Saved entries:
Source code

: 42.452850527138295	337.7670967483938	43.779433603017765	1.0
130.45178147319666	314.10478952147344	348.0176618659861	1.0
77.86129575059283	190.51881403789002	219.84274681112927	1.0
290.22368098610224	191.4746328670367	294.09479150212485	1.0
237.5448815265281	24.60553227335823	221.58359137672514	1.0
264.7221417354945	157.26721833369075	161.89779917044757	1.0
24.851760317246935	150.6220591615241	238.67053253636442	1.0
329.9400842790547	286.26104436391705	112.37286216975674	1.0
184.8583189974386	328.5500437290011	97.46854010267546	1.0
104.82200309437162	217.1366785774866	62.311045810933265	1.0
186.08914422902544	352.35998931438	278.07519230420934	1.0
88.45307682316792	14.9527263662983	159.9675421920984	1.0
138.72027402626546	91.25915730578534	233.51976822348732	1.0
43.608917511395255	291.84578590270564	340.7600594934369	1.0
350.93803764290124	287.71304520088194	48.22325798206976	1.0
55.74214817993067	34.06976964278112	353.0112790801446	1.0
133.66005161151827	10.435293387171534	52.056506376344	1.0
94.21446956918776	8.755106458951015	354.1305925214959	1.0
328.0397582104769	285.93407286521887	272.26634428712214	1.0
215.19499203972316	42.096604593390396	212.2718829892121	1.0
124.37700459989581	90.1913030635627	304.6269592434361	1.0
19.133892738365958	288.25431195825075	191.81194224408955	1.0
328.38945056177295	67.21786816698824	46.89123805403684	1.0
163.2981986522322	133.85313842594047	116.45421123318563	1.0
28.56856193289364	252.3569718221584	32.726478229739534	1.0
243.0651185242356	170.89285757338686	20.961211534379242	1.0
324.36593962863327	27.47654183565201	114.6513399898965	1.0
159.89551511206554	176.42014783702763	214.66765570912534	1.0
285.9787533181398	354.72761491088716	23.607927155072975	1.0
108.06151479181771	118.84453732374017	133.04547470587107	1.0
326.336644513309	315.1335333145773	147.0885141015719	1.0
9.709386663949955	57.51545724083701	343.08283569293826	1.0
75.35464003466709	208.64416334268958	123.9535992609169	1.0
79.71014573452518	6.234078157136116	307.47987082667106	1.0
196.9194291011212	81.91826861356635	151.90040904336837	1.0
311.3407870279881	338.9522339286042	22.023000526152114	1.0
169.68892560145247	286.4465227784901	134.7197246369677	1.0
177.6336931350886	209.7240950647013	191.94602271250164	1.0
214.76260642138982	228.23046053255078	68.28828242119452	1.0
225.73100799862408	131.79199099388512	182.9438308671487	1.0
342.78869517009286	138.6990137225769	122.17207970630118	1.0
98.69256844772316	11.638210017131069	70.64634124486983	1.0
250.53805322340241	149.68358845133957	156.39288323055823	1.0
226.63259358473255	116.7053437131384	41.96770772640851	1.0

GOAL OF THE EXERCISE -> Return all the data above once more, precisely as given.

ANSWER SPACE ->
Source code

: 42.452850527138295	337.7670967483938	43.779433603017765	1.0
130.45178147319666	314.10478952147344	348.0176618659861	1.0
77.86129575059283	190.51881403789002	219.84274681112927	1.0
290.22368098610224	191.4746328670367	294.09479150212485	1.0
237.5448815265281	24.60553227335823	221.58359137672514	1.0
264.7221417354945	157.26721833369075	161.89779917044757	1.0
24.851760317246935	150.6220591615241	238.67053253636442	1.0
329.9400842790547	286.26104436391705	112.37286216975674	1.0
184.8583189974386	328.5500437290011	97.46854010267546	1.0
104.82200309437162	217.1366785774866	62.311045810933265	1.0
186.08914422902544	352.35998931438	278.07519230420934	1.0
88.45307682316792	14.9527263662983	159.9675421920984	1.0
138.72027402626546	91.25915730578534	233.51976822348732	1.0
43.608917511395255	291.84578590270564	340.7600594934369	1.0
350.93803764290124	287.71304520088194	48.22325798206976	1.0
55.74214817993067	34.06976964278112	353.0112790801446	1.0
133.66005161151827	10.435293387171534	52.056506376344	1.0
94.21446956918776	8.755106458951015	354.1305925214959	1.0
328.0397582104769	285.93407286521887	272.26634428712214	1.0
215.19499203972316	42.096604593390396	212.2718829892121	1.0
124.37700459989581	90.1913030635627	304.6269592434361	1.0
19.133892738365958	288.25431195825075	191.81194224408955	1.0
328.38945056177295	67.21786816698824	46.89123805403684	1.0
163.2981986522322	133.85313842594047	116.45421123318563	1.0
28.56856193289364	252.3569718221584	32.726478229739534	1.0
243.0651185242356	170.89285757338686	20.961211534379242	1.0
324.36593962863327	27.47654183565201	114.6513399898965	1.0
159.89551511206554	176.42014783702763	214.66765570912534	1.0
285.9787533181398	354.72761491088716	23.607927155072975	1.0
108.06151479181771	118.84453732374017	133.04547470587107	1.0
326.336644513309	315.1335333145773	147.0885141015719	1.0
9.709386663949955	57.51545724083701	343.08283569293826	1.0
75.35464003466709	208.64416334268958	123.9535992609169	1.0
79.71014573452518	6.234078157136116	307.47987082667106	1.0
196.9194291011212	81.91826861356635	151.90040904336837	1.0
311.3407870279881	338.9522339286042	22.023000526152114	1.0
169.68892560145247	286.4465227784901	134.7197246369677	1.0
177.6336931350886	209.7240950647013	191.94602271250164	1.0
214.76260642138982	228.23046053255078	68.28828242119452	1.0
225.73100799862408	131.79199099388512	182.9438308671487	1.0
342.78869517009286	138.6990137225769	122.17207970630118	1.0
98.69256844772316	11.638210017131069	70.64634124486983	1.0
250.53805322340241	149.68358845133957	156.39288323055823	1.0
226.63259358473255	116.7053437131384	41.96770772640851	1.0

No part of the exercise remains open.